L’Ordonnance n°2014-326 du 12 mars 2014 participe de la volonté d’encourager le recours aux procédures préventives ainsi qu’à la recherche et à la conclusion de solutions amiables. Tirant les enseignements de la pratique, l’ordonnance améliore le dispositif existant de façon substantielle en créant des outils supplémentaires et en renforçant son efficacité.
Par Laurent Jourdan, associé, Racine
Les dispositions favorables au débiteur
Les modifications apportées au titre I du code de commerce relatif à la prévention des difficultés de l’entreprise ont pour objectif d’inciter le débiteur à recourir à ce type de procédure en le plaçant sous un régime plus protecteur et en limitant leur coût de mise en œuvre.
C’est ainsi qu’un nouvel article L. 611-16 introduit un dispositif de protection des contrats en cours qui fait échos à l’article L. 622-13 déjà existant en matière de procédures collectives, en prévoyant que sont réputées non écrites les clauses modifiant, en défaveur du débiteur qui recourt à une mesure ou procédure préventive, les conditions d’exécution d’un contrat en cours.
Le débiteur n’aura plus à craindre la mise en œuvre de pareilles clauses, telle la clause de déchéance du terme, parfois utilisées par les créanciers comme un outil de pression sur ce dernier, faussant ainsi les négociations.
De même, la portée des articles 1244-1 à 1244-3 du code civil relatifs aux délais de grâce se trouve amplifiée.
Désormais, le juge de la conciliation pourra accorder des délais de grâce au profit du débiteur mis en demeure ou poursuivi par un créancier avant même l’ouverture de la procédure, mais plus encore les garants et coobligés pourront se prévaloir des délais octroyés.
Ces délais de grâce pourront également être accordés au cours de l’exécution de l’accord au profit du débiteur «mis en demeure ou poursuivi par l’un des créanciers appelés à la conciliation dans le but d’obtenir le paiement d’une créance qui n’a pas fait l’objet de l’accord». Il s’agira, comme le précise le rapport au Président de la République, de mesures accordées au cas par cas, pour une durée maximale de deux ans, et non d’un substitut à un plan imposé.
Enfin, l’ordonnance s’est intéressée à la maîtrise des coûts de recours à ces procédures amiables en prévoyant que les clauses faisant peser exclusivement sur le débiteur la charge financière de l’intervention des conseils auxquels les créanciers font appel dans le cadre de ces procédures sont réputées non écrites.
Le renforcement du privilège de New Money
L’ordonnance renforce le privilège de new money instauré par la loi de sauvegarde en le rendant plus efficace.

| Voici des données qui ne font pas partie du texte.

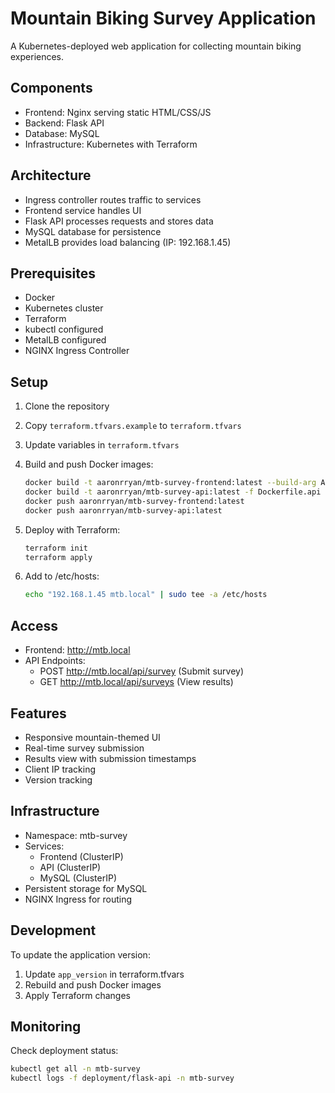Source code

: # Mountain Biking Survey Application

A Kubernetes-deployed web application for collecting mountain biking experiences.

## Components
- Frontend: Nginx serving static HTML/CSS/JS
- Backend: Flask API
- Database: MySQL
- Infrastructure: Kubernetes with Terraform

## Architecture
- Ingress controller routes traffic to services
- Frontend service handles UI
- Flask API processes requests and stores data
- MySQL database for persistence
- MetalLB provides load balancing (IP: 192.168.1.45)

## Prerequisites
- Docker
- Kubernetes cluster
- Terraform
- kubectl configured
- MetalLB configured
- NGINX Ingress Controller

## Setup
1. Clone the repository
2. Copy `terraform.tfvars.example` to `terraform.tfvars`
3. Update variables in `terraform.tfvars`
4. Build and push Docker images:
   ```bash
   docker build -t aaronrryan/mtb-survey-frontend:latest --build-arg APP_VERSION=1.0.0 .
   docker build -t aaronrryan/mtb-survey-api:latest -f Dockerfile.api .
   docker push aaronrryan/mtb-survey-frontend:latest
   docker push aaronrryan/mtb-survey-api:latest
   ```

5. Deploy with Terraform:
   ```bash
   terraform init
   terraform apply
   ```

6. Add to /etc/hosts:
   ```bash
   echo "192.168.1.45 mtb.local" | sudo tee -a /etc/hosts
   ```

## Access
- Frontend: http://mtb.local
- API Endpoints:
  - POST http://mtb.local/api/survey (Submit survey)
  - GET http://mtb.local/api/surveys (View results)

## Features
- Responsive mountain-themed UI
- Real-time survey submission
- Results view with submission timestamps
- Client IP tracking
- Version tracking

## Infrastructure
- Namespace: mtb-survey
- Services:
  - Frontend (ClusterIP)
  - API (ClusterIP)
  - MySQL (ClusterIP)
- Persistent storage for MySQL
- NGINX Ingress for routing

## Development
To update the application version:
1. Update `app_version` in terraform.tfvars
2. Rebuild and push Docker images
3. Apply Terraform changes

## Monitoring
Check deployment status:
```bash
kubectl get all -n mtb-survey
kubectl logs -f deployment/flask-api -n mtb-survey
```

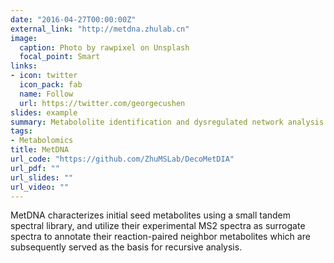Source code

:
```yaml
---
date: "2016-04-27T00:00:00Z"
external_link: "http://metdna.zhulab.cn"
image:
  caption: Photo by rawpixel on Unsplash
  focal_point: Smart
links:
- icon: twitter
  icon_pack: fab
  name: Follow
  url: https://twitter.com/georgecushen
slides: example
summary: Metabololite identification and dysregulated network analysis.
tags:
- Metabolomics
title: MetDNA
url_code: "https://github.com/ZhuMSLab/DecoMetDIA"
url_pdf: ""
url_slides: ""
url_video: ""
---
```


MetDNA characterizes initial seed metabolites using a small tandem spectral library, and utilize their experimental MS2 spectra as surrogate spectra to annotate their reaction-paired neighbor metabolites which are subsequently served as the basis for recursive analysis.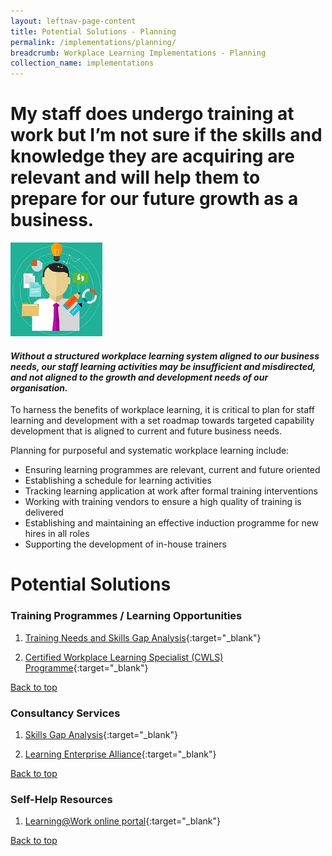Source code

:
 ```yaml
---
layout: leftnav-page-content
title: Potential Solutions - Planning
permalink: /implementations/planning/
breadcrumb: Workplace Learning Implementations - Planning
collection_name: implementations
---
```




# **My staff does undergo training at work but I’m not sure if the skills and knowledge they are acquiring are relevant and will help them to prepare for our future growth as a business.**

<div class="col is-half-desktop is-half-tablet">
			<a href="/implementations/training-needs-analysis"><img src="/images/tna.jpg" alt="tna"></a>
		</div>
		
#### *Without a structured workplace learning system aligned to our business needs, our staff learning activities may be insufficient and misdirected, and not aligned to the growth and development needs of our organisation.* 

To harness the benefits of workplace learning, it is critical to plan for staff learning and development with a set roadmap towards targeted capability development that is aligned to current and future business needs. 

Planning for purposeful and systematic workplace learning include:

- Ensuring learning programmes are relevant, current and future oriented
- Establishing a schedule for learning activities
- Tracking learning application at work after formal training interventions
- Working with training vendors to ensure a high quality of training is delivered
- Establishing and maintaining an effective induction programme for new hires in all roles
- Supporting the development of in-house trainers




# **Potential Solutions**

### Training Programmes / Learning Opportunities
1. [Training Needs and Skills Gap Analysis](https://www.nyp.edu.sg/lifelong-learning/national-centre-of-excellence-for-workplace-learning-nace/courses-training.html){:target="_blank"}

2. [Certified Workplace Learning Specialist (CWLS) Programme](https://www.ial.edu.sg/learn-at-ial/ial-programmes/certificate/certified-workplace-learning-specialist-cwls.html){:target="_blank"}


[Back to top](#top)



### Consultancy Services
1. [Skills Gap Analysis](https://www.nyp.edu.sg/lifelong-learning/national-centre-of-excellence-for-workplace-learning-nace/services.html){:target="_blank"}

2. [Learning Enterprise Alliance](https://www.ial.edu.sg/start-enterprise-transformation/learning-enterprise-alliance.html){:target="_blank"}

[Back to top](#top)



### Self-Help Resources
1. [Learning@Work online portal](https://learningatwork.ial.edu.sg/){:target="_blank"}

[Back to top](#top)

Ainsi, aux termes des nouvelles dispositions de l’article L. 611- 11, le privilège de la conciliation n’est plus limité aux apports consentis dans l’accord homologué mais est étendu aux apports consentis «dans le cadre d’une procédure de conciliation». Il faut comprendre que les apports réalisés pendant la phase de négociation et permettant au débiteur de financer son activité tout en recherchant une solution amiable peuvent désormais bénéficier de ce privilège à la condition que l’accord trouvé soit par la suite homologué.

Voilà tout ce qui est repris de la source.